I still have enough money saved that I’m going to have fun splurging on new clothes. I have a decent work-wardrobe of winter and autumn/spring outfits, but the past 5 summers I’ve just worn thin cotton sundresses and gym shorts. I practically live in my tan pair of SAS walking sandals, and the only other summers-shoes that I have are too impractical and high-heeled for this workplace (or I’m becoming an old lady, and preferring comfortable shoes for work).

I am keeping my current hosting clients since that can easily be maintained after work, wrapping up the three small projects that I’m working on now (but with new and more limited hours of availability), and not advertising nor actively seeking more new work. The CreativeCircle Agency sent me a great client, a 10 hour gig working from home and setting up another business’s e-Learning and membership management. If they can work around my more limited work schedule, I’ll take occasional similar remote-based short-term subcontracting gigs, because it’s fun (especially when I don’t need the money).

For the first time in over five years, I can have hobbies again.

I can “do photography” for the fun, instead of trying to figure out an angle to monetize it. I can post a vintage dress for sale, not to meet some numerical profit margin in my head, but because I really feel like posting it for sale (no pressures).

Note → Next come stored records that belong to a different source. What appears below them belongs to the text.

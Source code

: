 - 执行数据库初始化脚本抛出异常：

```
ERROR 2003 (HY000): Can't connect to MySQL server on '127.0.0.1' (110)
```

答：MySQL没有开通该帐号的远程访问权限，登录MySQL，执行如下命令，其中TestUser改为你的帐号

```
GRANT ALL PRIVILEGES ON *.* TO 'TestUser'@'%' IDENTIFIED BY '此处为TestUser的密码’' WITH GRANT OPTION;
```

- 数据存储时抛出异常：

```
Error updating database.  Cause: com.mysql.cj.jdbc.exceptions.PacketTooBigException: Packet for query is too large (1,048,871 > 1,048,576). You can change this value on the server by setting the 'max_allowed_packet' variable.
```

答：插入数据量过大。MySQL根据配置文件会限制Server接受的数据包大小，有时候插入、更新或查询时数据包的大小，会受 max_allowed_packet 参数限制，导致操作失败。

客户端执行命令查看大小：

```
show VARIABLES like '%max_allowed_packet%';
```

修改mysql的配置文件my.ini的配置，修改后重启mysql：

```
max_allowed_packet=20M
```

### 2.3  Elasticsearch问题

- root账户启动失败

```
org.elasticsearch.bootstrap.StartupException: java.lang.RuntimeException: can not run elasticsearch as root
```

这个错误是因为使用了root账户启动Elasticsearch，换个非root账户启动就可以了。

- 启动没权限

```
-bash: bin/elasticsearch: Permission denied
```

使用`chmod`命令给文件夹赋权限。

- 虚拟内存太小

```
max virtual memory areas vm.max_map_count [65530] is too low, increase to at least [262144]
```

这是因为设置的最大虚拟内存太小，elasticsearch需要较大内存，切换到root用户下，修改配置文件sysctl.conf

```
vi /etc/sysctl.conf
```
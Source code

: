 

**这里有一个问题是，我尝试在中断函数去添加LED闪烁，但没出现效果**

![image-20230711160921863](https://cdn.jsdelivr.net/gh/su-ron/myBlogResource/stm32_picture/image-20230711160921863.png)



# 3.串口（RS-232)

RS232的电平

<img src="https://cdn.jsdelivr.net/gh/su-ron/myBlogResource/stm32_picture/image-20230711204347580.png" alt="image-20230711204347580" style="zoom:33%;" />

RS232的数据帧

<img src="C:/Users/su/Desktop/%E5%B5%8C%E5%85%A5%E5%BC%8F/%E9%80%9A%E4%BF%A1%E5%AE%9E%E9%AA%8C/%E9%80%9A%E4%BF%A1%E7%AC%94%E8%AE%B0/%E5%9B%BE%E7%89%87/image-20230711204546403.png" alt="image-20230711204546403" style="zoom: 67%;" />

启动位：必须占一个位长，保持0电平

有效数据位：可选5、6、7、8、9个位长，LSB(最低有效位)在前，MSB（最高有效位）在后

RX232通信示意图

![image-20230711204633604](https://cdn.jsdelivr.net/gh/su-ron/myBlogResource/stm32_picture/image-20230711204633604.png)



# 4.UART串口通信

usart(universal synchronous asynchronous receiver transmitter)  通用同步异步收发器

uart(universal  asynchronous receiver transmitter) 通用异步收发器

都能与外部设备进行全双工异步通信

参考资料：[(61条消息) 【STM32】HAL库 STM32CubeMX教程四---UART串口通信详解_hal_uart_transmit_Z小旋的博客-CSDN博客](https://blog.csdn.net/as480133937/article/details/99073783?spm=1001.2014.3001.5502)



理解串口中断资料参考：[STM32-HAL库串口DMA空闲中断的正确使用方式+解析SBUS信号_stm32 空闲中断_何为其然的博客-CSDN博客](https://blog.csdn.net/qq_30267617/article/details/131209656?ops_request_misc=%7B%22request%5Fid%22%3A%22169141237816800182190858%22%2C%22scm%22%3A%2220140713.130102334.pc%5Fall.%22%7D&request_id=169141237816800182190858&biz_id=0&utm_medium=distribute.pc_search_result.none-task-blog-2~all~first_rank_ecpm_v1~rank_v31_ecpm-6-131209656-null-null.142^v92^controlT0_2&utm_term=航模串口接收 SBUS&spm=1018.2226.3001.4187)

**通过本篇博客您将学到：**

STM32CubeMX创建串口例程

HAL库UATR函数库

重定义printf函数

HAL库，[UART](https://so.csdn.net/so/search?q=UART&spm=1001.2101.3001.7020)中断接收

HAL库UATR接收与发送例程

I did not realize until the reality of getting 9-5 employment hit me today, how I’ve not really had any hobbies since early 2011. It will be so nice to have a job that doesn’t have anything to do with photography or vintage. I’ve been wanting to get back into both, but in my freelancer mindset, I just kept thinking of how to make money from them and getting mentally paralyzed. I literally have not been able to disconnect my head from “work mode” to enjoy what used to be fun past times.

My new position will be doing what I love most about freelancing, helping a growing business be the best that it can be by applying my broad communication and general office skills. I have always been private about ongoing work and clients, for my personal stalker-prevention reasons and just because unless it’s a PR or social media role there really isn’t a need to go broadcasting that info all over the place.

After I get settled in, after the mandatory 90 day probationary period, or maybe before, I think I’ll be re-doing this site to represent myself more wholistically as an artist and philosopher, who also knows quite a bit about practical WordPress and SEO.

I am still going to go to tech-networking events, except with no other objective than to simply meet cool people. I’m so sick of telling coders at these events that I do web-design (because I will never be as good as them, and I don’t aspire to learn code), and it’s a relief that now I can honestly call myself an artist or whatever is my interest of the week, without the pressure of generating income from a single darn thing besides my 9-5 job.